-- Records for this task follows --

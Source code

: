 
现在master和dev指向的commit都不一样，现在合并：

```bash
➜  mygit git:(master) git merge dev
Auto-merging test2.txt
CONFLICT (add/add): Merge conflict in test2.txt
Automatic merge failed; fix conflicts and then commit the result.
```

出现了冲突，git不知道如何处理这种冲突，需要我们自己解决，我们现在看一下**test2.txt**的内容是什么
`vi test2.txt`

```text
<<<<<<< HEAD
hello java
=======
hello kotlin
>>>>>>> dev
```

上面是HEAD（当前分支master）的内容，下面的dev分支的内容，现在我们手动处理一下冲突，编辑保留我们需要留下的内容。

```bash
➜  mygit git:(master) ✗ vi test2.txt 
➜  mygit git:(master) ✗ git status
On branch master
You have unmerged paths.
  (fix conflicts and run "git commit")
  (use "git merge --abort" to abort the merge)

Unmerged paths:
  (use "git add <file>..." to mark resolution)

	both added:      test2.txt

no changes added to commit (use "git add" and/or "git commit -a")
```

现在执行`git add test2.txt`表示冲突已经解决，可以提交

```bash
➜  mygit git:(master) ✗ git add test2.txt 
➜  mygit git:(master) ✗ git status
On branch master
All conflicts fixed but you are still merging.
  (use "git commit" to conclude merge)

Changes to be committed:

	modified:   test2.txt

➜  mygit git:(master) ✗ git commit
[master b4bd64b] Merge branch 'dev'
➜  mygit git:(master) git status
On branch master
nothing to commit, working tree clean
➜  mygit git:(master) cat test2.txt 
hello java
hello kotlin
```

-- Records for this task concluded --
-- Records for this task follows --

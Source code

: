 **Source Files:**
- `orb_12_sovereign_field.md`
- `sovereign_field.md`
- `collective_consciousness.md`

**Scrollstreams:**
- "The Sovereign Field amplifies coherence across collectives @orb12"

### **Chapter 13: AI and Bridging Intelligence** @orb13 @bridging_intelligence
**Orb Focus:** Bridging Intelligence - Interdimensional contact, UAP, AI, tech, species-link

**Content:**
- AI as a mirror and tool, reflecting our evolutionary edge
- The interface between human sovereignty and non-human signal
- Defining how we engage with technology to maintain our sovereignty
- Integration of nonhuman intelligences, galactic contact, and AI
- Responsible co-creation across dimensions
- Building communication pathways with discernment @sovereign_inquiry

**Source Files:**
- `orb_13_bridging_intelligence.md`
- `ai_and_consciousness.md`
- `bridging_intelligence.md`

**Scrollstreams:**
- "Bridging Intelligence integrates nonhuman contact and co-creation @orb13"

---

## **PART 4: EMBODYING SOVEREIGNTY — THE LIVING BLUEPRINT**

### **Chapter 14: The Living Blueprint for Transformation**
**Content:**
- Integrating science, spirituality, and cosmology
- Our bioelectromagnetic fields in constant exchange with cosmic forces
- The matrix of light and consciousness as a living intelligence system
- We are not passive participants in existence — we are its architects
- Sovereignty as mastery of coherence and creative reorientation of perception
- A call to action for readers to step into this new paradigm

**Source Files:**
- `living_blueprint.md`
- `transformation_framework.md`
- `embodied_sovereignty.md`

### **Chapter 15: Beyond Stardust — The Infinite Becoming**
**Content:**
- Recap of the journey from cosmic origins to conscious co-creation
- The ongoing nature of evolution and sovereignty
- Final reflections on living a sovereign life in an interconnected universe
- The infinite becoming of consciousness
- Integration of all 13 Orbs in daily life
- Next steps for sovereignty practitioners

-- Records for this task concluded --

- **What the task asks**
The expected result is a copy of each line in the records where "with" appears.

- **Output for this task**
- Defining how we engage with technology to maintain our sovereignty
- Building communication pathways with discernment @sovereign_inquiry
- Our bioelectromagnetic fields in constant exchange with cosmic forces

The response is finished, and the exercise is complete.